[Data records]

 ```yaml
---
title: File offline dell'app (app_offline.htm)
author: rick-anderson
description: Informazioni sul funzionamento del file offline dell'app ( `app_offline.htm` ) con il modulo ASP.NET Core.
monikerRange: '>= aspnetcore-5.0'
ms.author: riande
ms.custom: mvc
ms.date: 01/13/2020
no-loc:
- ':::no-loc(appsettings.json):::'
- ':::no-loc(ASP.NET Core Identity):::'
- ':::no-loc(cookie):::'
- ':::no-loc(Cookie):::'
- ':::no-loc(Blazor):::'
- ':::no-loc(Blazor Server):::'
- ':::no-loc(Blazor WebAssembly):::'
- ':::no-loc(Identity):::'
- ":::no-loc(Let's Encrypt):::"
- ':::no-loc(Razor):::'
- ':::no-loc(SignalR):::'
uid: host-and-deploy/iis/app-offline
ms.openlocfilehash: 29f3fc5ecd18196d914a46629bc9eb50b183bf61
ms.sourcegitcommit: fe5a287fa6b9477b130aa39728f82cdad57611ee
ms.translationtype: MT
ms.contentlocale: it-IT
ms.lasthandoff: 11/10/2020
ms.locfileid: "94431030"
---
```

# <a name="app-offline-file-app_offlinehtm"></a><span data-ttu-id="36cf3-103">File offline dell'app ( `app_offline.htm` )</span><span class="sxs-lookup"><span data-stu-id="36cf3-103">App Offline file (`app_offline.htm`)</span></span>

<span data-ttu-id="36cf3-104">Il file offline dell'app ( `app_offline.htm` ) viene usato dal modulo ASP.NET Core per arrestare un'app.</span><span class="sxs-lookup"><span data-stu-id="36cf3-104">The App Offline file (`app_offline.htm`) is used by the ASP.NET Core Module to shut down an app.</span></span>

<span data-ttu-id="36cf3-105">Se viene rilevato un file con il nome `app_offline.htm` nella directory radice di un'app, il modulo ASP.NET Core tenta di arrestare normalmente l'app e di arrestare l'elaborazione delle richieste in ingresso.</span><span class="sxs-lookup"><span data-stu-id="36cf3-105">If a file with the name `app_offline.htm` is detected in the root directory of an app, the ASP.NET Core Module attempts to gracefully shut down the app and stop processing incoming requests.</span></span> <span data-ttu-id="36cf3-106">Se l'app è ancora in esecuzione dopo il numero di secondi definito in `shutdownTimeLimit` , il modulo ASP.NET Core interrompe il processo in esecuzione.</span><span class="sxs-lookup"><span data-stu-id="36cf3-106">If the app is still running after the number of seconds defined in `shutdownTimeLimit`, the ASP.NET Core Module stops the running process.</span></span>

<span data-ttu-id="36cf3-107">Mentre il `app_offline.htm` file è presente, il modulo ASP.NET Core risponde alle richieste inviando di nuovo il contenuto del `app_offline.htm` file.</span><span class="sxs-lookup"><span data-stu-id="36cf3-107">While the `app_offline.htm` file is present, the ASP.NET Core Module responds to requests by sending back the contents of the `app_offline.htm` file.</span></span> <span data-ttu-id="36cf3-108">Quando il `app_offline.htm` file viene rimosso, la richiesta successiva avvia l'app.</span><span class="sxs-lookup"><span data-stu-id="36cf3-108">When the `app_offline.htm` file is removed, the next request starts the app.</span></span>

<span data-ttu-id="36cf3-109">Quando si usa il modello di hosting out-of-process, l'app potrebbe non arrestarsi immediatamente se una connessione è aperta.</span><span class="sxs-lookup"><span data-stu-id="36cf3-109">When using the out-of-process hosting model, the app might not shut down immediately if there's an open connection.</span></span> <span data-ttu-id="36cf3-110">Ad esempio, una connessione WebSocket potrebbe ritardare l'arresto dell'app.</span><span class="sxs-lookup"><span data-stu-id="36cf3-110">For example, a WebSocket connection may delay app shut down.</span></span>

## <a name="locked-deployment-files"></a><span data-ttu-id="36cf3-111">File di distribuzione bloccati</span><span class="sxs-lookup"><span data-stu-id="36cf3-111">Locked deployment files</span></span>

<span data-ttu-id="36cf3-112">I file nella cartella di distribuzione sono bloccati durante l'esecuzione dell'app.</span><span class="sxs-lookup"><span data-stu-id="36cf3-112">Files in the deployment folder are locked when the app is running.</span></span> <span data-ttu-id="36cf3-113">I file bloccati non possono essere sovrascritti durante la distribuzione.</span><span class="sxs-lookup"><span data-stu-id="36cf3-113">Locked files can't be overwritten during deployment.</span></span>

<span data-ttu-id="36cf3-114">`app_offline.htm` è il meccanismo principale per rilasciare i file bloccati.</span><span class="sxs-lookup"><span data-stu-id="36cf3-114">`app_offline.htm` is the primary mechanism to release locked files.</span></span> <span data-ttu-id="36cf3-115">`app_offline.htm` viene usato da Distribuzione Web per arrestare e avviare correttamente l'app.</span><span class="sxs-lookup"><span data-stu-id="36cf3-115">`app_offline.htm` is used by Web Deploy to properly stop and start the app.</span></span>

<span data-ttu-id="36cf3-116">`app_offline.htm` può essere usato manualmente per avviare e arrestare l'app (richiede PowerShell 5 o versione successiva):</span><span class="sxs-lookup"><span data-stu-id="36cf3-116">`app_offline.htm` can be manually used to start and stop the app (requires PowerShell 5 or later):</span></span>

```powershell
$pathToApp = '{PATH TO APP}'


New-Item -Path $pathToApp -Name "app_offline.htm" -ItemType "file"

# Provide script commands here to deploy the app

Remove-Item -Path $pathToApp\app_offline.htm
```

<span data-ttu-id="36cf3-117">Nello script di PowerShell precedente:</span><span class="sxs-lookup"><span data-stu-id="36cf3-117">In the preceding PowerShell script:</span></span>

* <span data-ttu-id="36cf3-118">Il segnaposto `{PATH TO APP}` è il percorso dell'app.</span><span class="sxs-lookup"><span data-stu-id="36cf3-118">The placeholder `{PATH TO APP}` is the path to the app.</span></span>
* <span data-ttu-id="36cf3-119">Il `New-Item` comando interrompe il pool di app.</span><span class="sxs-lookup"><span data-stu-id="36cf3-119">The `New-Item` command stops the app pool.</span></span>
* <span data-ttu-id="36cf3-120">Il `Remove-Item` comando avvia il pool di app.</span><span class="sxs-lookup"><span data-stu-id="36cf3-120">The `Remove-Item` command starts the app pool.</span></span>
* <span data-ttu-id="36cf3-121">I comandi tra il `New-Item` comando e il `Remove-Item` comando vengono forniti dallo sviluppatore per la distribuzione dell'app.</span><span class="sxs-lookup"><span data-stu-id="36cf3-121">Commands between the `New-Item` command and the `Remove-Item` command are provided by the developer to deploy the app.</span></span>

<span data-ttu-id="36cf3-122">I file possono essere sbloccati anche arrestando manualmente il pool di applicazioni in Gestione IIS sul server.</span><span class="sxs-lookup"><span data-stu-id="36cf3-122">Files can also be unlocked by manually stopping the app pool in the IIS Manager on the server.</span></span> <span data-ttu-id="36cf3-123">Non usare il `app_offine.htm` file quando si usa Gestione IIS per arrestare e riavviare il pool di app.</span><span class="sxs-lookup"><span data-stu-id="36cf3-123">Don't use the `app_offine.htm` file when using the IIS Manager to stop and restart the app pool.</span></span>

_THE TASK_.
The answer must hold only the lines from the first line of the data through the line bearing "down an app.</span></span>", returned exactly.

_TASK RESPONSE_.
 ```yaml
---
title: File offline dell'app (app_offline.htm)
author: rick-anderson
description: Informazioni sul funzionamento del file offline dell'app ( `app_offline.htm` ) con il modulo ASP.NET Core.
monikerRange: '>= aspnetcore-5.0'
ms.author: riande
ms.custom: mvc
ms.date: 01/13/2020
no-loc:
- ':::no-loc(appsettings.json):::'
- ':::no-loc(ASP.NET Core Identity):::'
- ':::no-loc(cookie):::'
- ':::no-loc(Cookie):::'
- ':::no-loc(Blazor):::'
- ':::no-loc(Blazor Server):::'
- ':::no-loc(Blazor WebAssembly):::'
- ':::no-loc(Identity):::'
- ":::no-loc(Let's Encrypt):::"
- ':::no-loc(Razor):::'
- ':::no-loc(SignalR):::'
uid: host-and-deploy/iis/app-offline
ms.openlocfilehash: 29f3fc5ecd18196d914a46629bc9eb50b183bf61
ms.sourcegitcommit: fe5a287fa6b9477b130aa39728f82cdad57611ee
ms.translationtype: MT
ms.contentlocale: it-IT
ms.lasthandoff: 11/10/2020
ms.locfileid: "94431030"
---
```

# <a name="app-offline-file-app_offlinehtm"></a><span data-ttu-id="36cf3-103">File offline dell'app ( `app_offline.htm` )</span><span class="sxs-lookup"><span data-stu-id="36cf3-103">App Offline file (`app_offline.htm`)</span></span>

<span data-ttu-id="36cf3-104">Il file offline dell'app ( `app_offline.htm` ) viene usato dal modulo ASP.NET Core per arrestare un'app.</span><span class="sxs-lookup"><span data-stu-id="36cf3-104">The App Offline file (`app_offline.htm`) is used by the ASP.NET Core Module to shut down an app.</span></span>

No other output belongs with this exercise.